I love the yellow autumn canopy along with the dappled lighting in this image Kris. The shadows on the tree trunks look very natural and just fine IMO. The way the trees are organized and the ground sculpted out it almost looks as though there was some kind of road through there at one time. Looks like the perfect day to take a stroll in the forest and savor your surroundings.

Thanks Eds! @Ed_Williams & @Ed_Lowe - glad the trunks look reasonable to you. Sometimes you look at a photo so long you can’t see it anymore. Probably this was a logging access point in the past since basically every square inch of Wisconsin has been heavily logged for 100 years or more. That and the absence of conifers is a dead give-away.

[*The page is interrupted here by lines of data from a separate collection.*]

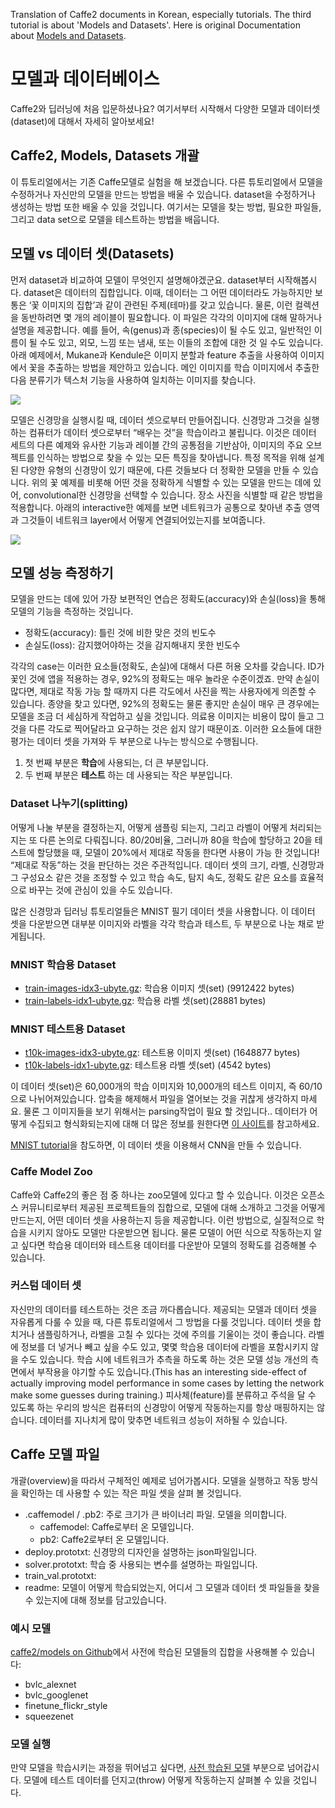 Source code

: Translation of Caffe2 documents in Korean, especially tutorials. The third tutorial is about 'Models and Datasets'. Here is original Documentation about [Models and Datasets](https://caffe2.ai/docs/tutorial-models-and-datasets.html).



# 모델과 데이터베이스

Caffe2와 딥러닝에 처음 입문하셨나요? 여기서부터 시작해서 다양한 모델과 데이터셋(dataset)에 대해서 자세히 알아보세요!


## Caffe2, Models, Datasets 개괄

이 튜토리얼에서는 기존 Caffe모델로 실험을 해 보겠습니다. 다른 튜토리얼에서 모델을 수정하거나 자신만의 모델을 만드는 방법을 배울 수 있습니다. dataset을 수정하거나 생성하는 방법 또한 배울 수 있을 것입니다. 여기서는 모델을 찾는 방법, 필요한 파일들, 그리고 data set으로 모델을 테스트하는 방법을 배웁니다.

## 모델 vs 데이터 셋(Datasets)
먼저 dataset과 비교하여 모델이 무엇인지 설명해야겠군요. dataset부터 시작해봅시다. dataset은 데이터의 집합입니다. 이때, 데이터는 그 어떤 데이터라도 가능하지만 보통은 ‘꽃 이미지의 집합’과 같이 관련된 주제(테마)를 갖고 있습니다. 물론, 이런 컬렉션을 동반하려면 몇 개의 레이블이 필요합니다. 이 파일은 각각의 이미지에 대해 말하거나 설명을 제공합니다. 예를 들어, 속(genus)과 종(species)이 될 수도 있고, 일반적인 이름이 될 수도 있고, 외모, 느낌 또는 냄새, 또는 이들의 조합에 대한 것 일 수도 있습니다. 아래 예제에서, Mukane과 Kendule은 이미지 분할과 feature 추출을 사용하여 이미지에서 꽃을 추출하는 방법을 제안하고 있습니다. 메인 이미지를 학습 이미지에서 추출한 다음 분류기가 텍스처 기능을 사용하여 일치하는 이미지를 찾습니다.

![](https://caffe2.ai/static/images/Flower-id.png)

모델은 신경망을 실행시킬 때, 데이터 셋으로부터 만들어집니다. 신경망과 그것을 실행하는 컴퓨터가 데이터 셋으로부터 “배우는 것”을 학습이라고 불립니다. 이것은 데이터 세트의 다른 예제와 유사한 기능과 레이블 간의 공통점을 기반삼아, 이미지의 주요 오브젝트를 인식하는 방법으로 찾을 수 있는 모든 특징을 찾아냅니다. 특정 목적을 위해 설계된 다양한 유형의 신경망이 있기 때문에, 다른 것들보다 더 정확한 모델을 만들 수 있습니다. 위의 꽃 예제를 비롯해 어떤 것을 정확하게 식별할 수 있는 모델을 만드는 데에 있어, convolutional한 신경망을 선택할 수 있습니다. 장소 사진을 식별할 때 같은 방법을 적용합니다. 아래의 interactive한 예제를 보면 네트워크가 공통으로 찾아낸 추출 영역과 그것들이 네트워크 layer에서 어떻게 연결되어있는지를 보여줍니다. 

![](https://caffe2.ai/static/images/Places-cnn-visual-example.png)

## 모델 성능 측정하기

모델을 만드는 데에 있어 가장 보편적인 연습은 정확도(accuracy)와 손실(loss)을 통해 모델의 기능을 측정하는 것입니다.

- 정확도(accuracy): 틀린 것에 비한 맞은 것의 빈도수
- 손실도(loss): 감지했어야하는 것을 감지해내지 못한 빈도수

각각의 case는 이러한 요소들(정확도, 손실)에 대해서 다른 허용 오차를 갖습니다. ID가 꽃인 것에 앱을 적용하는 경우, 92%의 정확도는 매우 놀라운 수준이겠죠. 만약 손실이 많다면, 제대로 작동 가능 할 때까지 다른 각도에서 사진을 찍는 사용자에게 의존할 수 있습니다. 종양을 찾고 있다면, 92%의 정확도는 물론 좋지만 손실이 매우 큰 경우에는 모델을 조금 더 세심하게 작업하고 싶을 것입니다. 의료용 이미지는 비용이 많이 들고 그것을 다른 각도로 찍어달라고 요구하는 것은 쉽지 않기 때문이죠. 이러한 요소들에 대한 평가는 데이터 셋을 가져와 두 부분으로 나누는 방식으로 수행됩니다. 

1. 첫 번째 부분은 **학습**에 사용되는, 더 큰 부분입니다.
2. 두 번째 부분은 **테스트** 하는 데 사용되는 작은 부분입니다. 



### Dataset 나누기(splitting)
어떻게 나눌 부분을 결정하는지, 어떻게 샘플링 되는지, 그리고 라벨이 어떻게 처리되는 지는 또 다른 논의로 다뤄집니다. 80/20비율, 그러니까 80을 학습에 할당하고 20을 테스트에 할당했을 때, 모델이 20%에서 제대로 작동을 한다면 사용이 가능 한 것입니다! “제대로 작동”하는 것을 판단하는 것은 주관적입니다. 데이터 셋의 크기, 라벨, 신경망과 그 구성요소 같은 것을 조정할 수 있고 학습 속도, 탐지 속도, 정확도 같은 요소를 효율적으로 바꾸는 것에 관심이 있을 수도 있습니다. 

많은 신경망과 딥러닝 튜토리얼들은 MNIST 필기 데이터 셋을 사용합니다. 이 데이터 셋을 다운받으면 대부분 이미지와 라벨을 각각 학습과 테스트, 두 부분으로 나눈 채로 받게됩니다.

### MNIST 학습용 Dataset
- [train-images-idx3-ubyte.gz](https://github.com/caffe2/models/blob/master/mnist/train-images-idx3-ubyte.gz): 학습용 이미지 셋(set) (9912422 bytes)
- [train-labels-idx1-ubyte.gz](https://github.com/caffe2/models/blob/master/mnist/train-images-idx3-ubyte.gz): 학습용 라벨 셋(set)(28881 bytes)

### MNIST 테스트용 Dataset
- [t10k-images-idx3-ubyte.gz](https://github.com/caffe2/models/blob/master/mnist/t10k-images-idx3-ubyte.gz): 테스트용 이미지 셋(set) (1648877 bytes)
- [t10k-labels-idx1-ubyte.gz](https://github.com/caffe2/models/blob/master/mnist/t10k-labels-idx1-ubyte.gz): 테스트용 라벨 셋(set) (4542 bytes)

이 데이터 셋(set)은 60,000개의 학습 이미지와 10,000개의 테스트 이미지, 즉 60/10으로 나뉘어져있습니다. 압축을 해제해서 파일을 열어보는 것을 귀찮게 생각하지 마세요. 물론 그 이미지들을 보기 위해서는 parsing작업이 필요 할 것입니다.. 데이터가 어떻게 수집되고 형식화되는지에 대해 더 많은 정보를 원한다면 [이 사이트](http://yann.lecun.com/exdb/mnist/)를 참고하세요.

[MNIST tutorial](https://caffe2.ai/docs/tutorial-MNIST.html)을 참도하면, 이 데이터 셋을 이용해서 CNN을 만들 수 있습니다. 


### Caffe Model Zoo
Caffe와 Caffe2의 좋은 점 중 하나는 zoo모델에 있다고 할 수 있습니다. 이것은 오픈소스 커뮤니티로부터 제공된 프로젝트들의 집합으로, 모델에 대해 소개하고 그것을 어떻게 만드는지, 어떤 데이터 셋을 사용하는지 등을 제공합니다. 이런 방법으로, 실질적으로 학습을 시키지 않아도 모델만 다운받으면 됩니다. 물론 모델이 어떤 식으로 작동하는지 알고 싶다면 학습용 데이터와 테스트용 데이터를 다운받아 모델의 정확도를 검증해볼 수 있습니다.

### 커스텀 데이터 셋
자신만의 데이터를 테스트하는 것은 조금 까다롭습니다. 제공되는 모델과 데이터 셋을 자유롭게 다룰 수 있을 때, 다른 튜토리얼에서 그 방법을 다룰 것입니다. 데이터 셋을 합치거나 샘플링하거나, 라벨을 고칠 수 있다는 것에 주의를 기울이는 것이 좋습니다. 라벨에 정보를 더 넣거나 빼고 싶을 수도 있고, 몇몇 학습용 데이터에 라벨을 포함시키지 않을 수도 있습니다. 학습 시에 네트워크가 추측을 하도록 하는 것은 모델 성능 개선의 측면에서 부작용을 야기할 수도 있습니다.(This has an interesting side-effect of actually improving model performance in some cases by letting the network make some guesses during training.) 피사체(feature)를 분류하고 주석을 달 수 있도록 하는 우리의 방식은 컴퓨터의 신경망이 어떻게 작동하는지를 항상 매핑하지는 않습니다. 데이터를 지나치게 많이 맞추면 네트워크 성능이 저하될 수 있습니다. 


## Caffe 모델 파일
개괄(overview)을 따라서 구체적인 예제로 넘어가봅시다. 모델을 실행하고 작동 방식을 확인하는 데 사용할 수 있는 작은 파일 셋을 살펴 볼 것입니다. 
- .caffemodel / .pb2: 주로 크기가 큰 바이너리 파일. 모델을 의미합니다.
	- caffemodel: Caffe로부터 온 모델입니다. 
	- pb2: Caffe2로부터 온 모델입니다.
- deploy.prototxt: 신경망의 디자인을 설명하는 json파일입니다. 
- solver.prototxt: 학습 중 사용되는 변수를 설명하는 파일입니다.
- train_val.prototxt:
- readme: 모델이 어떻게 학습되었는지, 어디서 그 모델과 데이터 셋 파일들을 찾을 수 있는지에 대해 정보를 담고있습니다. 


### 예시 모델
[caffe2/models on Github](https://github.com/caffe2/models)에서 사전에 학습된 모델들의 집합을 사용해볼 수 있습니다:
- bvlc_alexnet
- bvlc_googlenet
- finetune_flickr_style
- squeezenet



### 모델 실행
만약 모델을 학습시키는 과정을 뛰어넘고 싶다면, [사전 학습된 모델](https://caffe2.ai/docs/tutorial-loading-pre-trained-models.html) 부분으로 넘어갑시다. 모델에 테스트 데이터를 던지고(throw) 어떻게 작동하는지 살펴볼 수 있을 것입니다.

What a cool feature!! And a lovely and inviting scene to show it off! The light is gorgeous and the carpet of leaves gives the scene a sort of curated look, like maybe its a Hobbit habitat.

My taste would be to pull even more tonal detail out of the trunks, but maybe the backlight was too strong to go further. Wonderful as it is!

Thanks @Diane_Miller - glad it resonates with you. It was a golden paradise that day. I’ve figured out that for ever hour or so you drive south here, it’s like going back in time in terms of seasonality. When I shot this, the peak was done here so driving down that far got me to peak again. If I’d driven all the way down to Madison or something, the peak probably wouldn’t have hit quite yet. It’s fascinating in a way. In spring, when we don’t have bud break yet, Milwaukee or areas south of Madison, trees will have tiny leaves out. It’s neat.